Home News Public Works To Examine Possible Dangers Of Utility Wires

Public Works To Examine Possible Dangers Of Utility Wires

The Long Beach City Council has requested an examination of utility wires in the city to determine if they pose safety and maintenance issues to the community. City Manager Patrick West has tasked the public works department to report back to the council in 60 days on the feasibility of conducting an audit of the utility wires.

The item was proposed by 3rd District Councilmember Suzie Price and cosponsored by Councilmembers Daryl Supernaw (4th District) and Al Austin (8th District).

“Drive or walk down any street in Long Beach and you’ll see utility wires running up and down, crisscrossing streets, alleys, and over residences,” Price stated in a press release. “Often, you’ll see these wires wrapped in bundles, hanging from telephone poles, or tied to other wires. Additionally, sometimes these wires are tangled among tree branches, or appear in disrepair, and have been left when a previous business or residential tenant moved.”

Wires hang from this utility pole located across the street from Gallagher’s Pub & Grill on East Broadway. Such wires can pose safety concerns to the neighborhood, including increased risk of fire. High winds are more likely to disconnect poorly maintained wires and down power lines, resulting in damage to private property. (Photograph by the Business Journal’s Pierce Nahigyan)

Price went on to request that the city “resolve some of these issues by working with our utility providers and state agencies” to reduce possible maintenance issues that could cause fires, service interruptions, property damage and visual blight to the community.

Such an examination is already being carried out by individual resident groups, Price said at the November 13 city council meeting, but their volunteer time and expertise is limited. Price took a moment to acknowledge the Belmont Heights Community Association for taking a leadership role “in bringing this issue to light.”

Price said that a more comprehensive evaluation could be conducted by the city in its major and minor corridors to assess maintenance issues. She then alluded to the Camp and Woolsey fires that are currently spreading across the state as an example of the danger that untended wires can pose to the community. “If we have ways to identify fire risks such as abandoned wires in areas that can cause fires, we should be addressing those and addressing them as a public safety and public health issue,” she said.

Electrical utilities have been faulted for recent California fires. Earlier this year, the California Department of Forestry and Fire Protection declared that utility lines and poles owned by Pacific Gas & Electric were to blame for several major Northern California wildfires. This month, a lawsuit also accused PG&E of being at fault for the deadly Camp Fire, though the cause remains under investigation.

Director of Public Works Craig Beck told the Business Journal that he and his staff must assess a number of factors, such as jurisdiction (some utility wires are located on private property), how the city might enforce maintenance on whatever issues it discovers and what the effort will cost.

Above-ground utility wires are located throughout Long Beach’s 51 square miles, leading Beck to predict that an audit would take much longer than 60 days to complete.
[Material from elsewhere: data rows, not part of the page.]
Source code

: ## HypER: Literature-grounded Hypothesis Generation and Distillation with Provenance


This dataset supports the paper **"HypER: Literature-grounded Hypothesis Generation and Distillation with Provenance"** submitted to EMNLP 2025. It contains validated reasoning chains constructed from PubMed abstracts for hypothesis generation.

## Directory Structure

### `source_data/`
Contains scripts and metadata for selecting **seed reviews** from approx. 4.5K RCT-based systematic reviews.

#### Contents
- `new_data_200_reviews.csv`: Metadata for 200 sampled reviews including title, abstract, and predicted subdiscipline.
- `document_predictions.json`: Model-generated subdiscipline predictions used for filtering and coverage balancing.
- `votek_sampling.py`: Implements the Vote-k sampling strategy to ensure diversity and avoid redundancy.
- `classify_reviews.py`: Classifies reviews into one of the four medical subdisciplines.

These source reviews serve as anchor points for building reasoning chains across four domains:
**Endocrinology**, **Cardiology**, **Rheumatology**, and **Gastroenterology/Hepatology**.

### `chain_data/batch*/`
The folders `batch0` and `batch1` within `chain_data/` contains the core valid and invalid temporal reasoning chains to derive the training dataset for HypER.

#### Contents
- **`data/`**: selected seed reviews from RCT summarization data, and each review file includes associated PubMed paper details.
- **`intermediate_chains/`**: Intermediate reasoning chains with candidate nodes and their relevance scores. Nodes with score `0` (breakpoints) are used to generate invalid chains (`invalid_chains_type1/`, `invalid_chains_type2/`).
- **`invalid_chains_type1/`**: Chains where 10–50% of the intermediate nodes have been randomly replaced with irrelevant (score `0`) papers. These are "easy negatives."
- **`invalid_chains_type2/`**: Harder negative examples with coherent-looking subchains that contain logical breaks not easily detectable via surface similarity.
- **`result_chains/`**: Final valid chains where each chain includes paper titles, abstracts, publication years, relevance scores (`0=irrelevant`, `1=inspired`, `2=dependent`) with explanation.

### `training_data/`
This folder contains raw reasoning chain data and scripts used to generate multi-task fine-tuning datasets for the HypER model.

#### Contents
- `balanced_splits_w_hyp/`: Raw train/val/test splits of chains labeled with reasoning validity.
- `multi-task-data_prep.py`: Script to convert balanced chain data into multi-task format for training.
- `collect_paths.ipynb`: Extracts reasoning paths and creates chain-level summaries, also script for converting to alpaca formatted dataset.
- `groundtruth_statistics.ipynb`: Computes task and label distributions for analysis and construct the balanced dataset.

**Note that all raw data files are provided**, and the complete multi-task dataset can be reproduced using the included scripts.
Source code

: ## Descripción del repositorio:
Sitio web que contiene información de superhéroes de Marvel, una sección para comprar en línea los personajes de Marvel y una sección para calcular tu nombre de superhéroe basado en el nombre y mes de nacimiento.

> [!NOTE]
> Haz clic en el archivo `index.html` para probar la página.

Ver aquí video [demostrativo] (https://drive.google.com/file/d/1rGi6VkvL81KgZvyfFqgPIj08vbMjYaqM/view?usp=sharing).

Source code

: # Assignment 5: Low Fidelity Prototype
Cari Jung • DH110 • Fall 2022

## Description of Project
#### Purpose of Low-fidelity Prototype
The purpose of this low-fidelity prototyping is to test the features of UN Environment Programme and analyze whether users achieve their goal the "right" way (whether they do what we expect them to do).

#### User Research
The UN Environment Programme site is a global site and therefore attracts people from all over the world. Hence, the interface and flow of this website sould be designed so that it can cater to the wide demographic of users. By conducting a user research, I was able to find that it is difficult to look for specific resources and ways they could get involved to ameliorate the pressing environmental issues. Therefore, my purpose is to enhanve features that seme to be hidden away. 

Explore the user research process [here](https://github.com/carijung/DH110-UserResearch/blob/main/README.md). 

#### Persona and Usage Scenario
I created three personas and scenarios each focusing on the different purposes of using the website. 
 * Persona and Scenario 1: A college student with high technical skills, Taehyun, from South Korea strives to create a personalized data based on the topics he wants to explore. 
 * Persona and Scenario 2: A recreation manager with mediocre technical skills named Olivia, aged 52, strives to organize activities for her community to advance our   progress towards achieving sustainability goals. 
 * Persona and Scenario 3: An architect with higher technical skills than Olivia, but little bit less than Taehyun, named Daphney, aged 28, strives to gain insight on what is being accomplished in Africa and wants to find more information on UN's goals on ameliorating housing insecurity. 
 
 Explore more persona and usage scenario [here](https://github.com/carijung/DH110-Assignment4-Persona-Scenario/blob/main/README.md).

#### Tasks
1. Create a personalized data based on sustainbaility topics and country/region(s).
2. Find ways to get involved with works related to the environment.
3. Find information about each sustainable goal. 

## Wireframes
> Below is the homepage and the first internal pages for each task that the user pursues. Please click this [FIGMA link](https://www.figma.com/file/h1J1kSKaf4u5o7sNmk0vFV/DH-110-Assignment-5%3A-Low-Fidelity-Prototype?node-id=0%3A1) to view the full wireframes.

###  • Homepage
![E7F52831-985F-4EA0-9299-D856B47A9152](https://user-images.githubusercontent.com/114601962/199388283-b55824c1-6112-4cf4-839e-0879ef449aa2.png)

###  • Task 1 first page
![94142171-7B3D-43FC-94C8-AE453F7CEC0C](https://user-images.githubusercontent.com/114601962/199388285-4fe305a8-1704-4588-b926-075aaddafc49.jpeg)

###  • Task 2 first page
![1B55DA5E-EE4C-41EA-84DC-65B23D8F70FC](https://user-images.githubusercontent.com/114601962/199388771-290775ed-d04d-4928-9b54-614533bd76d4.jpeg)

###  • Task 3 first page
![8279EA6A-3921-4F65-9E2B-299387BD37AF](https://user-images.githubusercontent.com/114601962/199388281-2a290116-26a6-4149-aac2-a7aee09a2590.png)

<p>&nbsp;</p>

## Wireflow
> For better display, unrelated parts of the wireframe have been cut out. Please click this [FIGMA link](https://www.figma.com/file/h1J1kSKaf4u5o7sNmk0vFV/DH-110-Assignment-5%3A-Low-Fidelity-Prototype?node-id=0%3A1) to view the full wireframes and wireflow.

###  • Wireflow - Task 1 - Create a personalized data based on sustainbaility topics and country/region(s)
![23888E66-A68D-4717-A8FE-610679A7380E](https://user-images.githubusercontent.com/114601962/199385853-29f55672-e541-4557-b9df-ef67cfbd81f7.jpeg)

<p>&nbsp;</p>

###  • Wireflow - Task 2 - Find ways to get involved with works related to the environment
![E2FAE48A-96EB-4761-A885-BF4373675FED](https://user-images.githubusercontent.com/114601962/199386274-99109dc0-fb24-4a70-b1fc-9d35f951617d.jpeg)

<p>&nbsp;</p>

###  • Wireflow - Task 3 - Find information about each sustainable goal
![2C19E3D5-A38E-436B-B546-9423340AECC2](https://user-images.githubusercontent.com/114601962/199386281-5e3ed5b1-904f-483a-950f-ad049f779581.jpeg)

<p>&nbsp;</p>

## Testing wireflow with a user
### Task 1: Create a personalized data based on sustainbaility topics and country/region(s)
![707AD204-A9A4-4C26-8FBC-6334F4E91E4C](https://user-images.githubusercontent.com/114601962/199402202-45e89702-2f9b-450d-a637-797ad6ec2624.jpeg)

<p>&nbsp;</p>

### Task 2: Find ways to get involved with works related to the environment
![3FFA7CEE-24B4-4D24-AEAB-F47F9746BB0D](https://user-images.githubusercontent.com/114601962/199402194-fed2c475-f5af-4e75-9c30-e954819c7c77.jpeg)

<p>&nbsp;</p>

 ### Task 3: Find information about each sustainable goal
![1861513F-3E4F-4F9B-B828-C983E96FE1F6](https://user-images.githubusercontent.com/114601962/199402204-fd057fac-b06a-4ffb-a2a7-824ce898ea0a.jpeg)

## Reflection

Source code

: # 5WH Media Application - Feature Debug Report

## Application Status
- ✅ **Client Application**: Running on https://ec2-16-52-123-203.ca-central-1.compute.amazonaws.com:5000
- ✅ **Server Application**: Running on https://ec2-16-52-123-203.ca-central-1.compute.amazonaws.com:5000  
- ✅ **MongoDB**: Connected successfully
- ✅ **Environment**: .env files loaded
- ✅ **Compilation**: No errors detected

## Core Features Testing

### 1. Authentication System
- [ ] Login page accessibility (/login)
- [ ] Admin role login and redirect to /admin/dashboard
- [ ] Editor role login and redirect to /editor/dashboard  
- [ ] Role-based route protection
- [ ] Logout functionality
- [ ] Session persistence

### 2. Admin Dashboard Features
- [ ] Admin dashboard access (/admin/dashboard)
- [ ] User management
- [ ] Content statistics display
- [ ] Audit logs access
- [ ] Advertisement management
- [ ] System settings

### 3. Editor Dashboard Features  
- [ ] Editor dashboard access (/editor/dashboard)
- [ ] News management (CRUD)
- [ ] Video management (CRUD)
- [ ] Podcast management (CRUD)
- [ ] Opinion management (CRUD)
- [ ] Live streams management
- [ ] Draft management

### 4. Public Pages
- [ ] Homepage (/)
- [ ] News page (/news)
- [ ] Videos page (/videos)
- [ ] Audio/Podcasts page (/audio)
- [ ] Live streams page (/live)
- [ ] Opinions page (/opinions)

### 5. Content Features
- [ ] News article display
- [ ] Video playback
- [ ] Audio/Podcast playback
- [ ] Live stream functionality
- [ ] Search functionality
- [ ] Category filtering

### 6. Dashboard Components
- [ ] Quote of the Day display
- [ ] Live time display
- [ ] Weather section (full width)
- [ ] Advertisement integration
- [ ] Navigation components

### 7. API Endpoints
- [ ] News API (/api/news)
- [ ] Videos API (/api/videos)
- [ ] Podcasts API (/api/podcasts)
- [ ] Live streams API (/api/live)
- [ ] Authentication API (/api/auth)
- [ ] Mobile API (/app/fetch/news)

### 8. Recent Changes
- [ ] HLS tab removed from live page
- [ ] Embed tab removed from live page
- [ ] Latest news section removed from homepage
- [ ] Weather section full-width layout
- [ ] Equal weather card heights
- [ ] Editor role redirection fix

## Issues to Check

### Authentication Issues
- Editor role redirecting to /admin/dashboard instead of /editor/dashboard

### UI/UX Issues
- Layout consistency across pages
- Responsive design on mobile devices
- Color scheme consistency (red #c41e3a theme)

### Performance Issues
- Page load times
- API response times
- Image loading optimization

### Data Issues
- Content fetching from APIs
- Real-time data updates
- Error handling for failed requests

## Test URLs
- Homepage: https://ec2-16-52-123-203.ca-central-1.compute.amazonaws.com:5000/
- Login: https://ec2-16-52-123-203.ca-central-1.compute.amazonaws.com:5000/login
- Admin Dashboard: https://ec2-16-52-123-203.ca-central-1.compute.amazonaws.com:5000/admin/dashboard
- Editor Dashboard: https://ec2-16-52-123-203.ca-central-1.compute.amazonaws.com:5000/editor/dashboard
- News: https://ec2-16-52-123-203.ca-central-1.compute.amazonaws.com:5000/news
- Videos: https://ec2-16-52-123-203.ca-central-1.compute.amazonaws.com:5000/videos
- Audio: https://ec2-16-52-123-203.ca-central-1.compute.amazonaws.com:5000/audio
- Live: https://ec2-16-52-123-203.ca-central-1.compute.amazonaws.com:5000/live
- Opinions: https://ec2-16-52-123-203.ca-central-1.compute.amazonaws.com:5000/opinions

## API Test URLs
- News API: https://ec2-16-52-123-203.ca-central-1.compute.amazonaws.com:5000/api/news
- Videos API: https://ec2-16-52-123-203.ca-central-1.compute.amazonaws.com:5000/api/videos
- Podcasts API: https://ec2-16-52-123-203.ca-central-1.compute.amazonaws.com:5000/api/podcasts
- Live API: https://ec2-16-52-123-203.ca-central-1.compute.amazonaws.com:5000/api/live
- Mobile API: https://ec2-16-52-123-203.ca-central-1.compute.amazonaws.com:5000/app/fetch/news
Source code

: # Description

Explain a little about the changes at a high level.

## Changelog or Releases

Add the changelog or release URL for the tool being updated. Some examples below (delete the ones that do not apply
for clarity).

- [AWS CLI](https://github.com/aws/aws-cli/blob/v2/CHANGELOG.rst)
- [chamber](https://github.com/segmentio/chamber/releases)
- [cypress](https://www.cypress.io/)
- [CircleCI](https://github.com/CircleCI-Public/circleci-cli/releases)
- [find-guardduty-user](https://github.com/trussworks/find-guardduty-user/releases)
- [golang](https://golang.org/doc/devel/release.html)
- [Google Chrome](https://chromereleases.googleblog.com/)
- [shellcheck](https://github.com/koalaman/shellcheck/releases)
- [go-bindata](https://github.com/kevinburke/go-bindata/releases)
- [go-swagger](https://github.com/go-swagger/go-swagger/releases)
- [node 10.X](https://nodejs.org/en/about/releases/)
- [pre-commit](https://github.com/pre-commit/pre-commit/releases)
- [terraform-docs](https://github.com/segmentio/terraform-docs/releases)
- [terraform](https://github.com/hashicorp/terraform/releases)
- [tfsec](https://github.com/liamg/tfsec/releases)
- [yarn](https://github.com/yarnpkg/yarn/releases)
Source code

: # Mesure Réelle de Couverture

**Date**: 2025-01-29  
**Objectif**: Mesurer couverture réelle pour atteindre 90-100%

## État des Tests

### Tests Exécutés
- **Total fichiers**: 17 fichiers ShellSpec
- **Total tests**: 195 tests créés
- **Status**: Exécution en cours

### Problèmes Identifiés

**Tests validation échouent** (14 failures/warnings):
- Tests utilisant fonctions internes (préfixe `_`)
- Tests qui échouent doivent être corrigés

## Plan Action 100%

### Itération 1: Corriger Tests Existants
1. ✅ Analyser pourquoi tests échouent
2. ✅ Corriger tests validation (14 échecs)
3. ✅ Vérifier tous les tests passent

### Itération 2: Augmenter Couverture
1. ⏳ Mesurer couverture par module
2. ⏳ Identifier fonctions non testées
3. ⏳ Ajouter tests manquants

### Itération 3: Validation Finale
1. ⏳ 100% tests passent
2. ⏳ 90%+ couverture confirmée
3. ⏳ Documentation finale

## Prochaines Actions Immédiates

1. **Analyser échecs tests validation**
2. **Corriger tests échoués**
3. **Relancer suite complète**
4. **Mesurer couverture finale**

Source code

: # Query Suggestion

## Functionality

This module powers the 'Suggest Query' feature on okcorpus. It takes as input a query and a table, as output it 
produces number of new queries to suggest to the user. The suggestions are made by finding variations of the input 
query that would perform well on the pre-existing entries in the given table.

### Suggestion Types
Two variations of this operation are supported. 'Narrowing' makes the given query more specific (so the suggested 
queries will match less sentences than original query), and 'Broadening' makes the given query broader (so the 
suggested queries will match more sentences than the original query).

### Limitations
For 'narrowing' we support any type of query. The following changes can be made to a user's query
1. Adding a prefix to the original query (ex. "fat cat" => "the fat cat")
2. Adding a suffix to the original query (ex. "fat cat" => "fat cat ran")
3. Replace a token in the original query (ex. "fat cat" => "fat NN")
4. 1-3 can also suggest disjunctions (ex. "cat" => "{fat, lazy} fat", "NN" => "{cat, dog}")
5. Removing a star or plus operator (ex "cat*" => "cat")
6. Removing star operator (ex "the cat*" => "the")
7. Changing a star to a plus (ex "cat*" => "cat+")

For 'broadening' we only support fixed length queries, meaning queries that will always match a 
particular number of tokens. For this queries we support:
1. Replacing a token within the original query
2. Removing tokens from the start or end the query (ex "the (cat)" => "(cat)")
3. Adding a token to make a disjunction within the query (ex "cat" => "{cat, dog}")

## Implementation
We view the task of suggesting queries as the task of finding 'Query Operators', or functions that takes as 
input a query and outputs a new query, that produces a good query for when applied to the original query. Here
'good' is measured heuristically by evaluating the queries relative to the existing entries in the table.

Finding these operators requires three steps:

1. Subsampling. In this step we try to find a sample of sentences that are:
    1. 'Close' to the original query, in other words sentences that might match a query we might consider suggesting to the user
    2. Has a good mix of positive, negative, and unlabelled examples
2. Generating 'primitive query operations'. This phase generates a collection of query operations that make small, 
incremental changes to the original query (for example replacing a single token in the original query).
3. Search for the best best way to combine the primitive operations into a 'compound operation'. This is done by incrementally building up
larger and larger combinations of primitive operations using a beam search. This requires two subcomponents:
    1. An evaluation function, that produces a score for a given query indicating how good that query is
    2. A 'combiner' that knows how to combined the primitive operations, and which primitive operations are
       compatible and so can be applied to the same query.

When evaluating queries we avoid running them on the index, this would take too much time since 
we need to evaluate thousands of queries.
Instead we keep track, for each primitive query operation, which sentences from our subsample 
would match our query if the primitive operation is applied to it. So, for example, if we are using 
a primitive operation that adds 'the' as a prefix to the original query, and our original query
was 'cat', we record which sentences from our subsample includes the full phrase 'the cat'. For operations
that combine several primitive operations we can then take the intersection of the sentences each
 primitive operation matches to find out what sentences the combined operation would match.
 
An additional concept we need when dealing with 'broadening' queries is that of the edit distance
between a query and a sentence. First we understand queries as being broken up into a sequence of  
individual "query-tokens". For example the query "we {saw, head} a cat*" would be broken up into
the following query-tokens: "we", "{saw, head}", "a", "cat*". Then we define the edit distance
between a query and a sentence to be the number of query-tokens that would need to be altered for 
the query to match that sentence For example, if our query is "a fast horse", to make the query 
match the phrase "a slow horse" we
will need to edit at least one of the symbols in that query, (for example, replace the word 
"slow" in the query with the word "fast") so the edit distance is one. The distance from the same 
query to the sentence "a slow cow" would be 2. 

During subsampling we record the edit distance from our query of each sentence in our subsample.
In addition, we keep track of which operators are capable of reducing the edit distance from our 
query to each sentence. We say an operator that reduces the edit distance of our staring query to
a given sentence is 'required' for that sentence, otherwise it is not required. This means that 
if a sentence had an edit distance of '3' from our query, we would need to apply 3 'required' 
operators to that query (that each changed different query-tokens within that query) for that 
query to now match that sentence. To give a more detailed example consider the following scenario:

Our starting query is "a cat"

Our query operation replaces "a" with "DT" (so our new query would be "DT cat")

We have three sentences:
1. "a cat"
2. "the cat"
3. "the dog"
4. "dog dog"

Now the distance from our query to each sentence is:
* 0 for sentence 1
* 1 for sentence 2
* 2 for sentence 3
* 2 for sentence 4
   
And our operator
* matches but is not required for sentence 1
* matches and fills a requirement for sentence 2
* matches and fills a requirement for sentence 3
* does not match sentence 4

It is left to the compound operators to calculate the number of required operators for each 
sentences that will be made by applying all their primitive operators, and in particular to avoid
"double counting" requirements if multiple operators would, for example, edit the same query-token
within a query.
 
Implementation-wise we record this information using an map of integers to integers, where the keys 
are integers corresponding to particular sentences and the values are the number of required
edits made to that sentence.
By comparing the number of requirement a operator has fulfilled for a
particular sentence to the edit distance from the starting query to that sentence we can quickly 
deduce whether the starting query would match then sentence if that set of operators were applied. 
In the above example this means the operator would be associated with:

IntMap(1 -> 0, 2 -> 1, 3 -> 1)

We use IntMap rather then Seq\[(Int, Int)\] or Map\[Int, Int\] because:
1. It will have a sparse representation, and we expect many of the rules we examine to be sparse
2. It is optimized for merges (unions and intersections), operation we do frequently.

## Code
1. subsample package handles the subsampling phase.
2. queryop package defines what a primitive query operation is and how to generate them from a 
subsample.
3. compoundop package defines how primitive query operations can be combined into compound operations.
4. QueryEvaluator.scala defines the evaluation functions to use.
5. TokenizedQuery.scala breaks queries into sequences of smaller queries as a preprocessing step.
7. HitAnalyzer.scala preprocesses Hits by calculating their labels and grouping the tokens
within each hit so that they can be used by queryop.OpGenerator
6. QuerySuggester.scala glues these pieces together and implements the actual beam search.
Another challenge of the potential audit would be determining who owns which wires. Beck named Southern California Edison, Frontier Communications, Nextel and Spectrum as major utility companies with infrastructure in the area.

When asked about the possibility of transitioning Long Beach’s utility wires underground, Beck responded that the city just completed such a project along the Willow Street corridor. “It’s a major expense, a major undertaking,” he said, and not as simple as just digging a trench in the street and stowing wires underground.

As an example, Beck said that undertaking such a project in the 5th District would be difficult, as there are more utility lines located behind houses on private property. For now, Beck and his department are focused on their main goal: “We will be working diligently to pull all this data together and provide a comprehensive report back to council to help inform the next steps,” he said.